* [Exercise] Whenever a line below includes the string "Hartree", show it.

*** Extracted data ***

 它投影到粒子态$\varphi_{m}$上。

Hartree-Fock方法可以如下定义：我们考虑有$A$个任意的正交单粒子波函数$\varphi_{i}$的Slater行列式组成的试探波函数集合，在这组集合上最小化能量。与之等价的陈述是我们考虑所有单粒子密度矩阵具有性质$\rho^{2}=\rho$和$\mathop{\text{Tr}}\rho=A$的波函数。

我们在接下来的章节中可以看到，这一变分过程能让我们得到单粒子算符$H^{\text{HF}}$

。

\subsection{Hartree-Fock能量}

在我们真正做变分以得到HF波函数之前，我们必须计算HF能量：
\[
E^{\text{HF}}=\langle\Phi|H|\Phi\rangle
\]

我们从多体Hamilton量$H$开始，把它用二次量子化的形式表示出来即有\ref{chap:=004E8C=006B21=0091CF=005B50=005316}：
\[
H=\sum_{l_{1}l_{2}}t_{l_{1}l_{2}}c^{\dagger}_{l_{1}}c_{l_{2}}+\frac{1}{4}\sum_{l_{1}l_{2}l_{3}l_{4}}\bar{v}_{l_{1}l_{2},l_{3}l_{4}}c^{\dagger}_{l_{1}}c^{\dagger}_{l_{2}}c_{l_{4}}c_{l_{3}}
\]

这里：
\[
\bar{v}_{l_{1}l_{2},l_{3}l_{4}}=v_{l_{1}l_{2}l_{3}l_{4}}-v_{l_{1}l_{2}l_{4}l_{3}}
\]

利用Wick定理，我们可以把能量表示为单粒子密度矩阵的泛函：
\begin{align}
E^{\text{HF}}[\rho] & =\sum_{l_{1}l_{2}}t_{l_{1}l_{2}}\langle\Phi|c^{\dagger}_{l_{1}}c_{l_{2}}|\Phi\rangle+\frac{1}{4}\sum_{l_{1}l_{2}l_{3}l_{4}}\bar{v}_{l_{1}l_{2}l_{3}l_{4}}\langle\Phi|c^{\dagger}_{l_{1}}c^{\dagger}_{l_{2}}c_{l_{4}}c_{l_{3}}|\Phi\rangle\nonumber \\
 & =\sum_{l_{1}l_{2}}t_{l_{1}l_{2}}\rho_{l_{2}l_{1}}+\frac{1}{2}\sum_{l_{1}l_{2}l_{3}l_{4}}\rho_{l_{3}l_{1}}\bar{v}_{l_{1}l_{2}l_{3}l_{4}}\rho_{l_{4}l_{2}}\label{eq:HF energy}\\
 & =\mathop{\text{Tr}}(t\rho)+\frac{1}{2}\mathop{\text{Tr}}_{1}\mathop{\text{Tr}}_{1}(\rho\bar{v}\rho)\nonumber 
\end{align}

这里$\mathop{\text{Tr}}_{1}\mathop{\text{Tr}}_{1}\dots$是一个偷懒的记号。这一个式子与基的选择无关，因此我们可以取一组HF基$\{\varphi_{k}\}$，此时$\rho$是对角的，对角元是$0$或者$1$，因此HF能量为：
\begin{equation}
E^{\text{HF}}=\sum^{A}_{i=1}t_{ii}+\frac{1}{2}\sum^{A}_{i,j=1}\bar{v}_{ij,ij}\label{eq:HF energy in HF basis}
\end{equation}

*** End of Extracted data ***

* [Output]
Hartree-Fock方法可以如下定义：我们考虑有$A$个任意的正交单粒子波函数$\varphi_{i}$的Slater行列式组成的试探波函数集合，在这组集合上最小化能量。与之等价的陈述是我们考虑所有单粒子密度矩阵具有性质$\rho^{2}=\rho$和$\mathop{\text{Tr}}\rho=A$的波函数。
\subsection{Hartree-Fock能量}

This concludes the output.